Meaningful evaluation of students with a visual impairment is an especially complicated task. The population of students with visual impairment is diverse. Often these students have additional impairments that impact their growth and progress. The combined effects must be closely examined to determine effective instructional strategies. Meaningful evaluation will depend on the knowledge and ability of staff to administer tests and interpret results. Good evaluation and assessment results are essential to provide a foundation for the educational planning process.
This book, Making Evaluation Meaningful, is intended to provide guidance to evaluation personnel, teachers of the visually impaired, and families in making the best possible decisions regarding student evaluation. The beginning chapters include basic information about the characteristics of students with visual impairment, as well as information about preparing for evaluation, including helpful observation and interview protocols.

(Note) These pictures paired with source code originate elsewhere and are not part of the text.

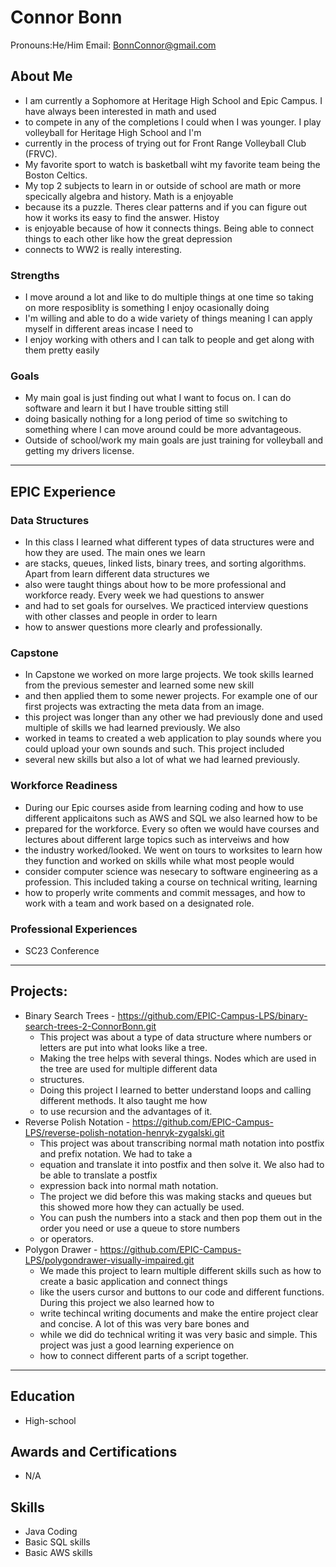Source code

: # Connor Bonn
Pronouns:He/Him
Email: BonnConnor@gmail.com
## About Me
* I am currently a Sophomore at Heritage High School and Epic Campus.  I have always been interested in math and used
* to compete in any of the completions I could when I was younger.  I play volleyball for Heritage High School and I'm 
* currently in the process of trying out for Front Range Volleyball Club (FRVC).  
* My favorite sport to watch is basketball wiht my favorite team being the Boston Celtics.
* My top 2 subjects to learn in or outside of school are math or more specically algebra and history.  Math is a enjoyable 
* because its a puzzle.  Theres clear patterns and if you can figure out how it works its easy to find the answer.  Histoy
* is enjoyable because of how it connects things.  Being able to connect things to each other like how the great depression 
* connects to WW2 is really interesting.
### Strengths
- I move around a lot and like to do multiple things at one time so taking on more resposiblity is something I enjoy ocasionally doing
- I'm willing and able to do a wide variety of things meaning I can apply myself in different areas incase I need to
- I enjoy working with others and I can talk to people and get along with them pretty easily

### Goals
- My main goal is just finding out what I want to focus on.  I can do software and learn it but I have trouble sitting still
- doing basically nothing for a long period of time so switching to something where I can move around could be more advantageous.
- Outside of school/work my main goals are just training for volleyball and getting my drivers license.

---
## EPIC Experience

### Data Structures
* In this class I learned what different types of data structures were and how they are used.  The main ones we learn
* are stacks, queues, linked lists, binary trees, and sorting algorithms.  Apart from learn different data structures we
* also were taught things about how to be more professional and workforce ready.  Every week we had questions to answer
* and had to set goals for ourselves.  We practiced interview questions with other classes and people in order to learn
* how to answer questions more clearly and professionally.

### Capstone
* In Capstone we worked on more large projects.  We took skills learned from the previous semester and learned some new skill
* and then applied them to some newer projects.  For example one of our first projects was extracting the meta data from an image.
* this project was longer than any other we had previously done and used multiple of skills we had learned previously.  We also 
* worked in teams to created a web application to play sounds where you could upload your own sounds and such.  This project included
* several new skills but also a lot of what we had learned previously.

### Workforce Readiness
- During our Epic courses aside from learning coding and how to use different applicaitons such as AWS and SQL we also learned how to be
- prepared for the workforce.  Every so often we would have courses and lectures about different large topics such as interveiws and how 
- the industry worked/looked.  We went on tours to worksites to learn how they function and worked on skills while what most people would
- consider computer science was nesecary to software engineering as a profession.  This included taking a course on technical writing, learning
- how to properly write comments and commit messages, and how to work with a team and work based on a designated role.

### Professional Experiences
- SC23 Conference

---
## Projects: 
-  Binary Search Trees - https://github.com/EPIC-Campus-LPS/binary-search-trees-2-ConnorBonn.git
	- This project was about a type of data structure where numbers or letters are put into what looks like a tree.
    - Making the tree helps with several things.  Nodes which are used in the tree are used for multiple different data
    - structures.  
	- Doing this project I learned to better understand loops and calling different methods.  It also taught me how
    - to use recursion and the advantages of it.
- Reverse Polish Notation - https://github.com/EPIC-Campus-LPS/reverse-polish-notation-henryk-zygalski.git
	 - This project was about transcribing normal math notation into postfix and prefix notation.  We had to take a 
     - equation and translate it into postfix and then solve it.  We also had to be able to translate a postfix 
     - expression back into normal math notation.
	- The project we did before this was making stacks and queues but this showed more how they can actually be used.  
    - You can push the numbers into a stack and then pop them out in the order you need or use a queue to store numbers
    - or operators.
- Polygon Drawer - https://github.com/EPIC-Campus-LPS/polygondrawer-visually-impaired.git
	- We made this project to learn multiple different skills such as how to create a basic application and connect things
	- like the users cursor and buttons to our code and different functions.  During this project we also learned how to
	- write techincal writing documents and make the entire project clear and concise. A lot of this was very bare bones and
	- while we did do technical writing it was very basic and simple.  This project was just a good learning experience on 
	- how to connect different parts of a script together.


---

## Education
- High-school
## Awards and Certifications
- N/A
## Skills
- Java Coding
- Basic SQL skills
- Basic AWS skills
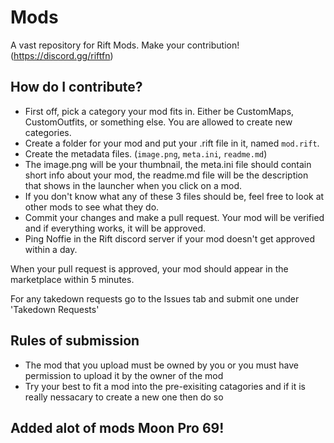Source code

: # Mods
A vast repository for Rift Mods. Make your contribution! (https://discord.gg/riftfn)

## How do I contribute?
- First off, pick a category your mod fits in. Either be CustomMaps, CustomOutfits, or something else. You are allowed to create new categories.
- Create a folder for your mod and put your .rift file in it, named `mod.rift`.
- Create the metadata files. (`image.png`, `meta.ini`, `readme.md`)
- The image.png will be your thumbnail, the meta.ini file should contain short info about your mod, the readme.md file will be the description that shows in the launcher when you click on a mod.
- If you don't know what any of these 3 files should be, feel free to look at other mods to see what they do.
- Commit your changes and make a pull request. Your mod will be verified and if everything works, it will be approved.
- Ping Noffie in the Rift discord server if your mod doesn't get approved within a day.

When your pull request is approved, your mod should appear in the marketplace within 5 minutes.

For any takedown requests go to the Issues tab and submit one under 'Takedown Requests'

## Rules of submission
- The mod that you upload must be owned by you or you must have permission to upload it by the owner of the mod
- Try your best to fit a mod into the pre-exisiting catagories and if it is really nessacary to create a new one then do so

## Added alot of mods Moon Pro 69!
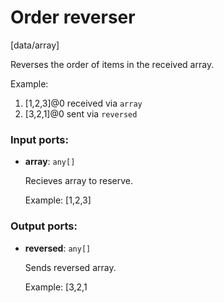 # Order reverser

[data/array]

Reverses the order of items in the received array.

Example:
1. [1,2,3]@0 received via `array`
2. [3,2,1]@0 sent via `reversed`

### Input ports:

* __array__: `any[]`

    Recieves array to reserve.
    
    Example:
    [1,2,3]

### Output ports:

* __reversed__: `any[]`

    Sends reversed array.
    
    Example:
    [3,2,1

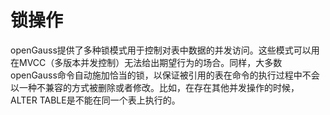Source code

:# 锁操作

openGauss提供了多种锁模式用于控制对表中数据的并发访问。这些模式可以用在MVCC（多版本并发控制）无法给出期望行为的场合。同样，大多数openGauss命令自动施加恰当的锁，以保证被引用的表在命令的执行过程中不会以一种不兼容的方式被删除或者修改。比如，在存在其他并发操作的时候，ALTER TABLE是不能在同一个表上执行的。

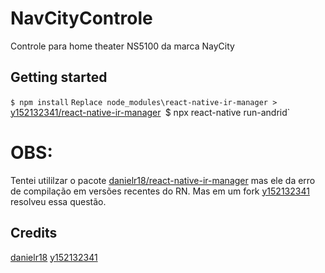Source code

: # NavCityControle
Controle para home theater NS5100 da marca NayCity

## Getting started
`$ npm install`
`Replace node_modules\react-native-ir-manager > `[y152132341/react-native-ir-manager](https://github.com/y152132341/react-native-ir-manager)`
`$ npx react-native run-andrid`

# OBS:
Tentei utililzar o pacote [danielr18/react-native-ir-manager](https://github.com/danielr18/react-native-ir-manager) mas ele da erro de compilação em versões recentes do RN. Mas em um fork [y152132341](https://github.com/y152132341/react-native-ir-manager) resolveu essa questão.

## Credits
[danielr18](https://github.com/danielr18)
[y152132341](https://github.com/y152132341)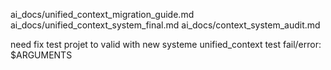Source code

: ai_docs/unified_context_migration_guide.md
ai_docs/unified_context_system_final.md
ai_docs/context_system_audit.md

need fix test projet to valid with new systeme unified_context
test fail/error:
$ARGUMENTS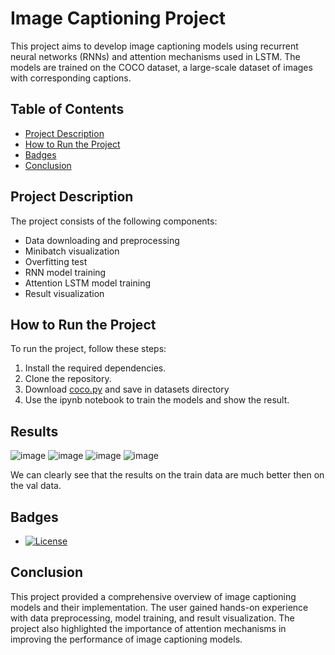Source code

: # Image Captioning Project

This project aims to develop image captioning models using recurrent neural networks (RNNs) and attention mechanisms used in LSTM. The models are trained on the COCO dataset, a large-scale dataset of images with corresponding captions.

## Table of Contents

- [Project Description](#project-description)
- [How to Run the Project](#how-to-run-the-project)
- [Badges](#badges)
- [Conclusion](#conclusion)

## Project Description

The project consists of the following components:

- Data downloading and preprocessing
- Minibatch visualization
- Overfitting test
- RNN model training
- Attention LSTM model training
- Result visualization

## How to Run the Project

To run the project, follow these steps:

1. Install the required dependencies.
2. Clone the repository.
3. Download [coco.py](http://web.eecs.umich.edu/~justincj/teaching/eecs498/coco.pt) and save in datasets directory
4. Use the ipynb notebook to train the models and show the result.

## Results

![image](https://github.com/Shnekels/Caption_RNN_Study/assets/146712800/e74b824f-0bee-482f-ab2d-90042cd04179)
![image](https://github.com/Shnekels/Caption_RNN_Study/assets/146712800/10193080-37d5-4989-a112-d2e6df79cdab)
![image](https://github.com/Shnekels/Caption_RNN_Study/assets/146712800/9e07963b-6462-4ea5-95e6-da5e651decf8)
![image](https://github.com/Shnekels/Caption_RNN_Study/assets/146712800/1a5b5a5b-a922-4eec-a913-d161ec614e75)

We can clearly see that the results on the train data are much better then on the val data.


## Badges

- [![License](https://img.shields.io/badge/License-MIT-yellow.svg)](https://github.com/aleju/image-captioning/blob/master/LICENSE)

## Conclusion

This project provided a comprehensive overview of image captioning models and their implementation. The user gained hands-on experience with data preprocessing, model training, and result visualization. The project also highlighted the importance of attention mechanisms in improving the performance of image captioning models.
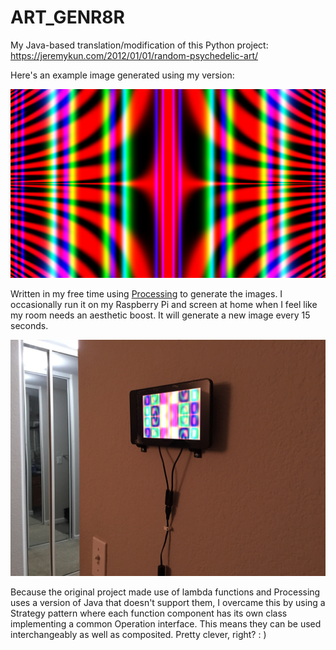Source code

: # ART_GENR8R

My Java-based translation/modification of this Python project: https://jeremykun.com/2012/01/01/random-psychedelic-art/

Here's an example image generated using my version:

![Example](examples/20172901_125548-0800.png)

Written in my free time using [Processing](https://processing.org/) to generate the images. I occasionally run it on my Raspberry Pi and screen at home when I feel like my room needs an aesthetic boost. It will generate a new image every 15 seconds.

![Raspberry Pi](rasbpi.JPG)

Because the original project made use of lambda functions and Processing uses a version of Java that doesn't support them, I overcame this by using a Strategy pattern where each function component has its own class implementing a common Operation interface. This means they can be used interchangeably as well as composited. Pretty clever, right? : )
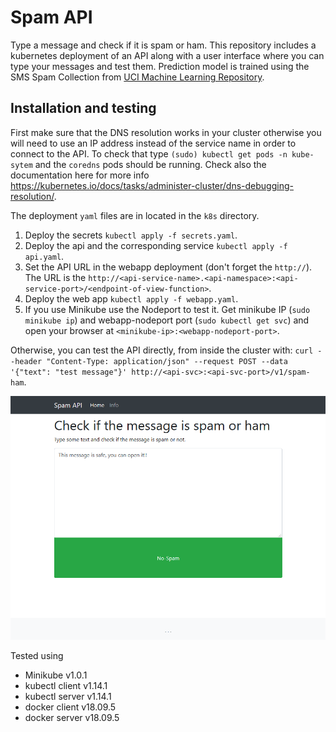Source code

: # Spam API

Type a message and check if it is spam or ham. This repository includes
a kubernetes deployment of an API along with a user interface where you
can type your messages and test them. Prediction model is trained using 
the SMS Spam Collection from 
[UCI Machine Learning Repository](https://archive.ics.uci.edu/ml/datasets/SMS+Spam+Collection).



## Installation and testing
First make sure that the DNS resolution works in your cluster otherwise 
you will need to use an IP address instead of the service name in order
to connect to the API. To check that type 
`(sudo) kubectl get pods -n kube-sytem` and the `coredns` pods should
be running. Check also the documentation here for more info 
https://kubernetes.io/docs/tasks/administer-cluster/dns-debugging-resolution/. 

The deployment `yaml` files are in located in the `k8s` directory. 
1. Deploy the secrets `kubectl apply -f secrets.yaml`.
2. Deploy the api and the corresponding service `kubectl apply -f api.yaml`.
3. Set the API URL in the webapp deployment (don't forget the `http://`). The URL
   is the `http://<api-service-name>.<api-namespace>:<api-service-port>/<endpoint-of-view-function>`.
4. Deploy the web app `kubectl apply -f webapp.yaml`. 
5. If you use Minikube use the Nodeport to test it. Get minikube IP
 (`sudo minikube ip`) and webapp-nodeport port (`sudo kubectl get svc`) and 
 open your browser at `<minikube-ip>:<webapp-nodeport-port>`.

Otherwise, you can test the API directly, from inside the cluster with: 
`curl --header "Content-Type: application/json" --request POST --data '{"text": "test message"}' http://<api-svc>:<api-svc-port>/v1/spam-ham`.


![example](example.png)


Tested using
* Minikube v1.0.1
* kubectl client v1.14.1
* kubectl server v1.14.1
* docker client v18.09.5
* docker server v18.09.5
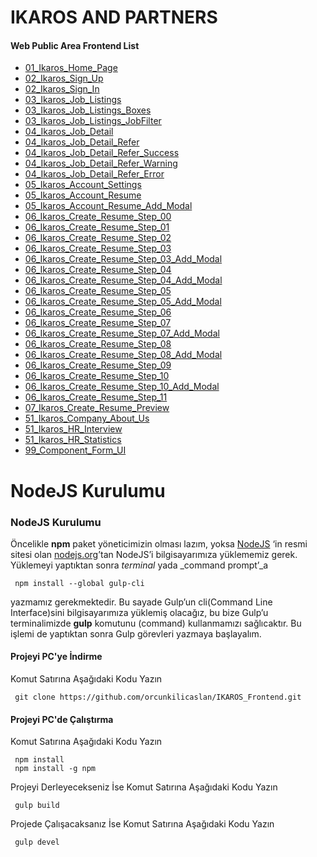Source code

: # IKAROS AND PARTNERS

#### Web Public Area Frontend List
 - [01_Ikaros_Home_Page](https://orcunkilicaslan.github.io/IKAROS_Frontend/01_Ikaros_Home_Page.html)
 - [02_Ikaros_Sign_Up](https://orcunkilicaslan.github.io/IKAROS_Frontend/02_Ikaros_Sign_Up.html)
 - [02_Ikaros_Sign_In](https://orcunkilicaslan.github.io/IKAROS_Frontend/02_Ikaros_Sign_In.html)
 - [03_Ikaros_Job_Listings](https://orcunkilicaslan.github.io/IKAROS_Frontend/03_Ikaros_Job_Listings.html)
 - [03_Ikaros_Job_Listings_Boxes](https://orcunkilicaslan.github.io/IKAROS_Frontend/03_Ikaros_Job_Listings_Boxes.html)
 - [03_Ikaros_Job_Listings_JobFilter](https://orcunkilicaslan.github.io/IKAROS_Frontend/03_Ikaros_Job_Listings_JobFilter.html)
 - [04_Ikaros_Job_Detail](https://orcunkilicaslan.github.io/IKAROS_Frontend/04_Ikaros_Job_Detail.html)
 - [04_Ikaros_Job_Detail_Refer](https://orcunkilicaslan.github.io/IKAROS_Frontend/04_Ikaros_Job_Detail_Refer.html)
 - [04_Ikaros_Job_Detail_Refer_Success](https://orcunkilicaslan.github.io/IKAROS_Frontend/04_Ikaros_Job_Detail_Refer_Success.html)
 - [04_Ikaros_Job_Detail_Refer_Warning](https://orcunkilicaslan.github.io/IKAROS_Frontend/04_Ikaros_Job_Detail_Refer_Warning.html)
 - [04_Ikaros_Job_Detail_Refer_Error](https://orcunkilicaslan.github.io/IKAROS_Frontend/04_Ikaros_Job_Detail_Refer_Error.html)
 - [05_Ikaros_Account_Settings](https://orcunkilicaslan.github.io/IKAROS_Frontend/05_Ikaros_Account_Settings.html)
 - [05_Ikaros_Account_Resume](https://orcunkilicaslan.github.io/IKAROS_Frontend/05_Ikaros_Account_Resume.html)
 - [05_Ikaros_Account_Resume_Add_Modal](https://orcunkilicaslan.github.io/IKAROS_Frontend/05_Ikaros_Account_Resume_Add_Modal.html)
 - [06_Ikaros_Create_Resume_Step_00](https://orcunkilicaslan.github.io/IKAROS_Frontend/06_Ikaros_Create_Resume_Step_00.html)
 - [06_Ikaros_Create_Resume_Step_01](https://orcunkilicaslan.github.io/IKAROS_Frontend/06_Ikaros_Create_Resume_Step_01.html)
 - [06_Ikaros_Create_Resume_Step_02](https://orcunkilicaslan.github.io/IKAROS_Frontend/06_Ikaros_Create_Resume_Step_02.html)
 - [06_Ikaros_Create_Resume_Step_03](https://orcunkilicaslan.github.io/IKAROS_Frontend/06_Ikaros_Create_Resume_Step_03.html)
 - [06_Ikaros_Create_Resume_Step_03_Add_Modal](https://orcunkilicaslan.github.io/IKAROS_Frontend/06_Ikaros_Create_Resume_Step_03_Add_Modal.html)
 - [06_Ikaros_Create_Resume_Step_04](https://orcunkilicaslan.github.io/IKAROS_Frontend/06_Ikaros_Create_Resume_Step_04.html)
 - [06_Ikaros_Create_Resume_Step_04_Add_Modal](https://orcunkilicaslan.github.io/IKAROS_Frontend/06_Ikaros_Create_Resume_Step_04_Add_Modal.html)
 - [06_Ikaros_Create_Resume_Step_05](https://orcunkilicaslan.github.io/IKAROS_Frontend/06_Ikaros_Create_Resume_Step_05.html)
 - [06_Ikaros_Create_Resume_Step_05_Add_Modal](https://orcunkilicaslan.github.io/IKAROS_Frontend/06_Ikaros_Create_Resume_Step_05_Add_Modal.html)
 - [06_Ikaros_Create_Resume_Step_06](https://orcunkilicaslan.github.io/IKAROS_Frontend/06_Ikaros_Create_Resume_Step_06.html)
 - [06_Ikaros_Create_Resume_Step_07](https://orcunkilicaslan.github.io/IKAROS_Frontend/06_Ikaros_Create_Resume_Step_07.html)
 - [06_Ikaros_Create_Resume_Step_07_Add_Modal](https://orcunkilicaslan.github.io/IKAROS_Frontend/06_Ikaros_Create_Resume_Step_07_Add_Modal.html)
 - [06_Ikaros_Create_Resume_Step_08](https://orcunkilicaslan.github.io/IKAROS_Frontend/06_Ikaros_Create_Resume_Step_08.html)
 - [06_Ikaros_Create_Resume_Step_08_Add_Modal](https://orcunkilicaslan.github.io/IKAROS_Frontend/06_Ikaros_Create_Resume_Step_08_Add_Modal.html)
 - [06_Ikaros_Create_Resume_Step_09](https://orcunkilicaslan.github.io/IKAROS_Frontend/06_Ikaros_Create_Resume_Step_09.html)
 - [06_Ikaros_Create_Resume_Step_10](https://orcunkilicaslan.github.io/IKAROS_Frontend/06_Ikaros_Create_Resume_Step_10.html)
 - [06_Ikaros_Create_Resume_Step_10_Add_Modal](https://orcunkilicaslan.github.io/IKAROS_Frontend/06_Ikaros_Create_Resume_Step_10.html)
 - [06_Ikaros_Create_Resume_Step_11](https://orcunkilicaslan.github.io/IKAROS_Frontend/06_Ikaros_Create_Resume_Step_11.html)
 - [07_Ikaros_Create_Resume_Preview](https://orcunkilicaslan.github.io/IKAROS_Frontend/07_Ikaros_Create_Resume_Preview.html)
 - [51_Ikaros_Company_About_Us](https://orcunkilicaslan.github.io/IKAROS_Frontend/51_Ikaros_Company_About_Us.html)
 - [51_Ikaros_HR_Interview](https://orcunkilicaslan.github.io/IKAROS_Frontend/51_Ikaros_HR_Interview.html)
 - [51_Ikaros_HR_Statistics](https://orcunkilicaslan.github.io/IKAROS_Frontend/51_Ikaros_HR_Statistics.html)
 - [99_Component_Form_UI](https://orcunkilicaslan.github.io/IKAROS_Frontend/99_Component_Form_UI.html)
   
   

# NodeJS Kurulumu
  
### NodeJS Kurulumu  
Öncelikle **npm** paket yöneticimizin olması lazım, yoksa [NodeJS](https://nodejs.org/) ‘in resmi sitesi olan [nodejs.org](https://nodejs.org/en/download/)’tan NodeJS’i bilgisayarımıza yüklememiz gerek.  Yüklemeyi yaptıktan sonra _terminal_ yada _command prompt’_a  
  
     npm install --global gulp-cli  

yazmamız gerekmektedir. Bu sayade Gulp’un cli(Command Line Interface)sini bilgisayarımıza yüklemiş olacağız, bu bize Gulp’u terminalimizde **gulp** komutunu (command) kullanmamızı sağlıcaktır. Bu işlemi de yaptıktan sonra Gulp görevleri yazmaya başlayalım.  
  
  
#### Projeyi PC'ye İndirme  
Komut Satırına Aşağıdaki Kodu Yazın  

     git clone https://github.com/orcunkilicaslan/IKAROS_Frontend.git  

#### Projeyi PC'de Çalıştırma  
Komut Satırına Aşağıdaki Kodu Yazın  

     npm install
     npm install -g npm  


Projeyi Derleyecekseniz İse Komut Satırına Aşağıdaki Kodu Yazın  

     gulp build

Projede Çalışacaksanız İse Komut Satırına Aşağıdaki Kodu Yazın  

     gulp devel  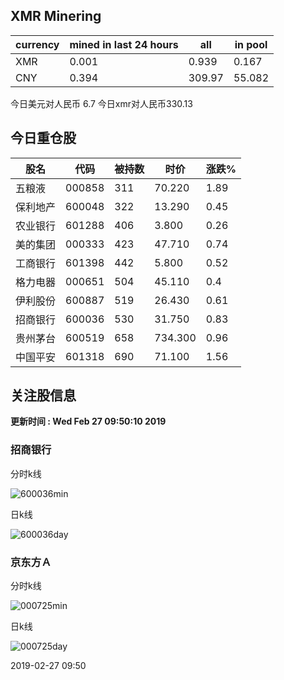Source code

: ## XMR Minering

|currency|mined in last 24 hours|all|in pool|
|---|---|---|---|
|XMR|0.001|0.939|0.167|
|CNY|0.394|309.97|55.082|

今日美元对人民币 6.7	今日xmr对人民币330.13


## 今日重仓股 

|股名|代码|被持数|时价|涨跌%|
|---|---|---|---|---|
|五粮液|000858|311|70.220|1.89|
|保利地产|600048|322|13.290|0.45|
|农业银行|601288|406|3.800|0.26|
|美的集团|000333|423|47.710|0.74|
|工商银行|601398|442|5.800|0.52|
|格力电器|000651|504|45.110|0.4|
|伊利股份|600887|519|26.430|0.61|
|招商银行|600036|530|31.750|0.83|
|贵州茅台|600519|658|734.300|0.96|
|中国平安|601318|690|71.100|1.56|

## 关注股信息
**更新时间 : Wed Feb 27 09:50:10 2019**
### 招商银行 
分时k线

![600036min](http://image.sinajs.cn/newchart/min/n/sh600036.gif)

日k线

![600036day](http://image.sinajs.cn/newchart/daily/n/sh600036.gif)

### 京东方Ａ 
分时k线

![000725min](http://image.sinajs.cn/newchart/min/n/sz000725.gif)

日k线

![000725day](http://image.sinajs.cn/newchart/daily/n/sz000725.gif)

2019-02-27 09:50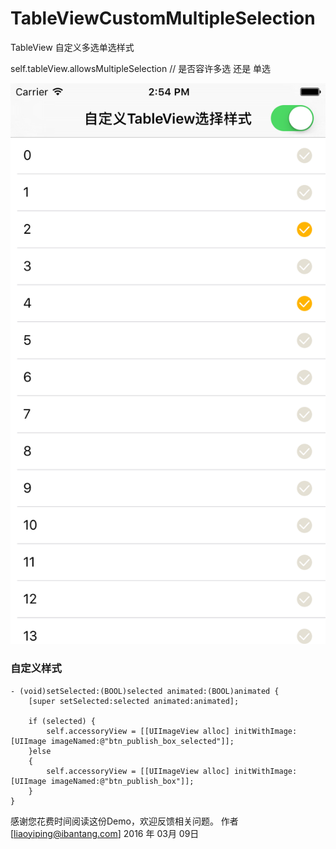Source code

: # TableViewCustomMultipleSelection
TableView 自定义多选单选样式 

 self.tableView.allowsMultipleSelection  // 是否容许多选 还是 单选
 
![cmd-markdown-logo](https://github.com/liao3841054/TableViewCustomMultipleSelection/blob/master/Simulator%20Screen%20Shot1.png)

### 自定义样式

    - (void)setSelected:(BOOL)selected animated:(BOOL)animated {
        [super setSelected:selected animated:animated];
        
        if (selected) {
            self.accessoryView = [[UIImageView alloc] initWithImage:[UIImage imageNamed:@"btn_publish_box_selected"]];
        }else
        {
            self.accessoryView = [[UIImageView alloc] initWithImage:[UIImage imageNamed:@"btn_publish_box"]];
        }
    }
 
 
感谢您花费时间阅读这份Demo，欢迎反馈相关问题。
作者 [liaoyiping@ibantang.com]
2016 年 03月 09日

The individual chapters of this guide include pertinent information on types of testing such as Intelligence Testing, Adaptive Behavior Testing, Emotional Behavior Testing, and Educational Evaluations. Specifically addressed are many of the additional impairments seen in our student population, such as Mental Retardation, Learning Disabilities, Autism/Pervasive Development Disorders (PDD), Traumatic Brain Injury, and Significant Multiple Impairment. Extensive Case Studies are included for each of these chapters to allow readers to understand how the concepts are applied in an evaluation situation.